With regard to the right and title of Suresh, the District Court dismissed the first appeal filed by the appellant and modified the trial judge's ruling by holding that the sale deed dated February 21, 2011, was invalid. In the contested decision of the MP High Court's Single Judge, the appellant's second appeal was dismissed.
The agreement dated May 2009 will equate to revocation of the Will dated May 6, 2009, especially as Clause No. 8 of the agreement states that the Will previously executed by Mangilal stands cancelled, according to the ruling written by Justice A.S. Oka. In light of S.70 of the Indian Succession Act, which deals with the revocation of unprivileged Wills, the Court addresses the factual issue.
The Court emphasised that, in accordance with S.70, revocation may be accomplished in one of the following ways:
Other Will or Codicil Execution a document signed by the testator that expresses a desire to revoke the will and is performed in the same way as an unprivileged will must be.
by the testator, or by someone acting under his control and presence, burning, ripping, or otherwise destroying the same with the intent to revoke it. (Para 10)
In light of the aforementioned methods of revocation, the Court observes that Mangilal's will was neither cancelled by the execution of another will, nor was it destroyed or burned by Mangilal or someone else in accordance with his stated instructions.
However, despite the fact that Mangilal's earlier Will was cancelled by clause no. 8 of the agreement, he is not listed as a party to the agreement and just his thumbprint can be found on the third page of the agreement in the left margin. The agreement dated May 12, 2009 only lists Suresh and Ramkanya as parties, and the thumbprint of Mangilal that appears on the third page of the document is not attested by two witnesses as required by Section 63(c) of the Indian Succession Act. As a result, the court came to the conclusion that the will dated May 6, 2009 is not affected by the agreement dated May 12, 2009.

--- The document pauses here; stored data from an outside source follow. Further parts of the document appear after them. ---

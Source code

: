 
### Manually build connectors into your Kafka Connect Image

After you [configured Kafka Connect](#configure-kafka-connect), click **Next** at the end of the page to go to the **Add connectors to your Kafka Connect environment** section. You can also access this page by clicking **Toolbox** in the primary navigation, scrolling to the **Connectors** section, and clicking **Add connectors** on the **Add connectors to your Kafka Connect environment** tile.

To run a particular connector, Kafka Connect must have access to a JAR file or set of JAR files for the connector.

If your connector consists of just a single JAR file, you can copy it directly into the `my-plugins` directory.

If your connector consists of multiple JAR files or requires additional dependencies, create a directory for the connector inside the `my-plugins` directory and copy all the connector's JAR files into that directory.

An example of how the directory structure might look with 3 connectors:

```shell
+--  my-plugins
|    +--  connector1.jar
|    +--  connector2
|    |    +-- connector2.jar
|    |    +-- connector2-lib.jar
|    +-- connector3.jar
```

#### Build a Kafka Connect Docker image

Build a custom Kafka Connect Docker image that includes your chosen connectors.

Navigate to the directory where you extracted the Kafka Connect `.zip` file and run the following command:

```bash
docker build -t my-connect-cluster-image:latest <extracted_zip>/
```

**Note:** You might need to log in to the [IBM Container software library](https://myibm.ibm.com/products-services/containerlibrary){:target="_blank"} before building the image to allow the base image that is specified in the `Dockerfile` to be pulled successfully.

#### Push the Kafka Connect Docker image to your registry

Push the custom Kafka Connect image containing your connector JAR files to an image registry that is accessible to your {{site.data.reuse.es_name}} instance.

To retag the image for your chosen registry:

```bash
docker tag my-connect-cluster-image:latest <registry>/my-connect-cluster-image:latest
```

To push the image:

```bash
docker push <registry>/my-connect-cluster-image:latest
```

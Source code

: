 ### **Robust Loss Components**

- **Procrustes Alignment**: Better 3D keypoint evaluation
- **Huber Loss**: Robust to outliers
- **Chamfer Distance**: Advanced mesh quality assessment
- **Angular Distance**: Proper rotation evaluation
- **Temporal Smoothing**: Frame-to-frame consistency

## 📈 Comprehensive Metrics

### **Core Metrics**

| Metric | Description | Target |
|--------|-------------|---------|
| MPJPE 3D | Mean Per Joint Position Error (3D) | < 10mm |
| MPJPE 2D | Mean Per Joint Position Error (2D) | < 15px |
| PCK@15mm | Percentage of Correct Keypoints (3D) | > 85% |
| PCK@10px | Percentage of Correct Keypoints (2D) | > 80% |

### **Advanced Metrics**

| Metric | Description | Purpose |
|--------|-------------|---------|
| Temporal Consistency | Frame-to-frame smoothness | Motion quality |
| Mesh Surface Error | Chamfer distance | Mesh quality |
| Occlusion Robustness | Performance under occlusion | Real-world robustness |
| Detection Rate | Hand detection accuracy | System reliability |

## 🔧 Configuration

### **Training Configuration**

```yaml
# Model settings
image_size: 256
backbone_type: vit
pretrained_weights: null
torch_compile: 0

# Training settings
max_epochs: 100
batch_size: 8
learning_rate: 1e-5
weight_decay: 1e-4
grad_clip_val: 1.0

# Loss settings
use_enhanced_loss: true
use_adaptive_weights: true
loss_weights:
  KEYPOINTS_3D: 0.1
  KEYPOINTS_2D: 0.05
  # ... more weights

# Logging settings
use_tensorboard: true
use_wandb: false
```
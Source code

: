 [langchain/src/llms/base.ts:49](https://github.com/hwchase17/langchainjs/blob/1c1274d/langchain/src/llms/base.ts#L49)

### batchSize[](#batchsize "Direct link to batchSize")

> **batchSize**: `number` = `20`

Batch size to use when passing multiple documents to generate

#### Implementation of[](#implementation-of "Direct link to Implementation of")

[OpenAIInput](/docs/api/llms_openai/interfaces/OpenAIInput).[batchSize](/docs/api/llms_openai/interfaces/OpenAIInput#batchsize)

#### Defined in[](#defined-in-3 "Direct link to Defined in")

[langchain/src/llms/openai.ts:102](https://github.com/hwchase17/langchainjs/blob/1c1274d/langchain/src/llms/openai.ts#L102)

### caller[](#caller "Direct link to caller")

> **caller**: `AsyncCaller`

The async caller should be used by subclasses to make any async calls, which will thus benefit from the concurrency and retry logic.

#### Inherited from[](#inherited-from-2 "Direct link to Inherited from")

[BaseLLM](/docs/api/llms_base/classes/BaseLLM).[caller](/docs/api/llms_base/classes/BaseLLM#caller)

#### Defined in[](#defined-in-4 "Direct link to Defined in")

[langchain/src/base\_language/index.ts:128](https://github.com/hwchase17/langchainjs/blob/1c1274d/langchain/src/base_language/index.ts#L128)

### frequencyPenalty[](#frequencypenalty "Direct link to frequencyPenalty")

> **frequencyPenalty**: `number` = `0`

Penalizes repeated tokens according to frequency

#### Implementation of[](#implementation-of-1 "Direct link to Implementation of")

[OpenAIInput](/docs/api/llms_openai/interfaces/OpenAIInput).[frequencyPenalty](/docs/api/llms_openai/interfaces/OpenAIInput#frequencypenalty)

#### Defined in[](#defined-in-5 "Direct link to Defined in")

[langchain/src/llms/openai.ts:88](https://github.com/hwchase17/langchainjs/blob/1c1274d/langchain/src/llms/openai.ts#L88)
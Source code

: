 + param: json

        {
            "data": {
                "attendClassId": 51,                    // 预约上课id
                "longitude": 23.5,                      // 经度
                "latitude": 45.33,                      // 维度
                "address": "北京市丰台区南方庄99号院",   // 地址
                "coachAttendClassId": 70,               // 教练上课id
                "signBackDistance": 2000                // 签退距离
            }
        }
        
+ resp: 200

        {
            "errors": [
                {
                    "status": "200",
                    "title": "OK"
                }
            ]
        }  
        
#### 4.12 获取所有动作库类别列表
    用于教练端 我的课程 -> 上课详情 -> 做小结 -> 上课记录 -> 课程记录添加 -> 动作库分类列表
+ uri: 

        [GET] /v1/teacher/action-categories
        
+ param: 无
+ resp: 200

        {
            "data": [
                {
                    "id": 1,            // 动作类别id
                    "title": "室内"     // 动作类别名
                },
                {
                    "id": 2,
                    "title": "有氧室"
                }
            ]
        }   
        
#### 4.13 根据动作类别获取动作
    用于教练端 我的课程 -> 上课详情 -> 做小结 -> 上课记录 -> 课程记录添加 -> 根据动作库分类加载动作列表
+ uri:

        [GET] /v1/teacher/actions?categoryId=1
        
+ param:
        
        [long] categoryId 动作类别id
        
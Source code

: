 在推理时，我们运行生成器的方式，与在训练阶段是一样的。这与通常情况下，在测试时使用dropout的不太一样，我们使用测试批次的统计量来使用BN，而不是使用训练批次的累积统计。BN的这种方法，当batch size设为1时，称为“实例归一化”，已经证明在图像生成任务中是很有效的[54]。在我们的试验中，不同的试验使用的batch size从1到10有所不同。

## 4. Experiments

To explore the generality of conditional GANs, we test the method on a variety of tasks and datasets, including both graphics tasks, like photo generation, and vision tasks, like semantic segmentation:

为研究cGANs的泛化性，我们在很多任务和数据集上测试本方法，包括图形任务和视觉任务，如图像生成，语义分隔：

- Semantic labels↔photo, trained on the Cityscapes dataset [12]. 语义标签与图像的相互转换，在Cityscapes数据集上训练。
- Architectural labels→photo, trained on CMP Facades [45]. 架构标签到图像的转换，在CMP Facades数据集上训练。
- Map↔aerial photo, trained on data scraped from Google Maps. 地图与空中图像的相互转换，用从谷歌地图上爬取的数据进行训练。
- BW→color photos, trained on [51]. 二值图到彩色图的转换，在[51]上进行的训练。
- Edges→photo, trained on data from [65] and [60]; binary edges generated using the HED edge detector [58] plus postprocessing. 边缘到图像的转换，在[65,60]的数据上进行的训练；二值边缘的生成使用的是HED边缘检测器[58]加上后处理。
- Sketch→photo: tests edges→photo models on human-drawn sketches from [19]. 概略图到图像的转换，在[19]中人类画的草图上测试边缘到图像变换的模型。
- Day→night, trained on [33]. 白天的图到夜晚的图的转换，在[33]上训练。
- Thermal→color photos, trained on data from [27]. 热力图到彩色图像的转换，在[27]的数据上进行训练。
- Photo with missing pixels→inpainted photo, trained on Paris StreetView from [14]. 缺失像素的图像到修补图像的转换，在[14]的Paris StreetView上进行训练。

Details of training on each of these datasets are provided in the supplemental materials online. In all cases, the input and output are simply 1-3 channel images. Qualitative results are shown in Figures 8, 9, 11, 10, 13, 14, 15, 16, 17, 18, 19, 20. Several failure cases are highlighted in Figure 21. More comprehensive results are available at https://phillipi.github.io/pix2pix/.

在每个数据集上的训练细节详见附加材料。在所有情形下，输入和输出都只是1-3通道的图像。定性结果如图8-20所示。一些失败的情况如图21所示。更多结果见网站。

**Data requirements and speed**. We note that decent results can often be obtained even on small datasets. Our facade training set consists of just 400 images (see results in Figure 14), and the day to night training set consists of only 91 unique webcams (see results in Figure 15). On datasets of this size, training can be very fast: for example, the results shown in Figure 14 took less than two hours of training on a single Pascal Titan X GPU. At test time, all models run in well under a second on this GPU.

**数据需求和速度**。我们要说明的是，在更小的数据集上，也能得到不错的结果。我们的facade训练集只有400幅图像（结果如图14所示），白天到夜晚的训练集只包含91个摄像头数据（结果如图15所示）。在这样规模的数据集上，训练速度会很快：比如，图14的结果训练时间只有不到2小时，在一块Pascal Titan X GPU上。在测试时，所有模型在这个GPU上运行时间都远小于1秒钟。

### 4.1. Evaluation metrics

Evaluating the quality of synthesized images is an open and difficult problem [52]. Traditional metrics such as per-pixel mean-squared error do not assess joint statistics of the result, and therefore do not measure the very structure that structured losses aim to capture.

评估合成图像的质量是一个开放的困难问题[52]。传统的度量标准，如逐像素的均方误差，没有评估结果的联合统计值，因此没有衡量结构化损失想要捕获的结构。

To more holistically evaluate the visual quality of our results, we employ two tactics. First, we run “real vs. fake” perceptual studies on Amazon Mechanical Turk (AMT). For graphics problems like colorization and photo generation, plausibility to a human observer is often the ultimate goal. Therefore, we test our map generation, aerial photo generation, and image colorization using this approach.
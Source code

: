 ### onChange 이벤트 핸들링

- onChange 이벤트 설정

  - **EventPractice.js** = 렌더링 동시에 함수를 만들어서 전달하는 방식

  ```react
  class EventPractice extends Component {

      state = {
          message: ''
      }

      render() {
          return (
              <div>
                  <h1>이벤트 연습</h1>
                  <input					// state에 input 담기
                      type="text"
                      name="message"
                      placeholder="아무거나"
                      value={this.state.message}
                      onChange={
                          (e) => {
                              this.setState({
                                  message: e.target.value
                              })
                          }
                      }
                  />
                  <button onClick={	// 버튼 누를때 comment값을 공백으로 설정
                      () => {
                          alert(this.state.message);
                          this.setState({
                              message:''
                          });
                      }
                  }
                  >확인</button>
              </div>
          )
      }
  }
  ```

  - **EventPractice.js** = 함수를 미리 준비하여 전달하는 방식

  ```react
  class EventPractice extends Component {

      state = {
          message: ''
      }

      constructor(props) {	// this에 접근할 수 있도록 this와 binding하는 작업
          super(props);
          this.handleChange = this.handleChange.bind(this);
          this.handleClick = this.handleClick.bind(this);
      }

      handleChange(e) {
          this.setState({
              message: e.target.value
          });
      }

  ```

Regarding the agreement's legality, the court determined that it cannot transfer the property to Suresh and Ramkanya because it is neither a registered document nor a sale deed signed by Mangilal.
The court made it clear that Ramkanya's sale deed, dated February 21, 2011, was only valid for the area that Badrialal, the appellant, obtained through her will, dated may 6, 2009, and that area only.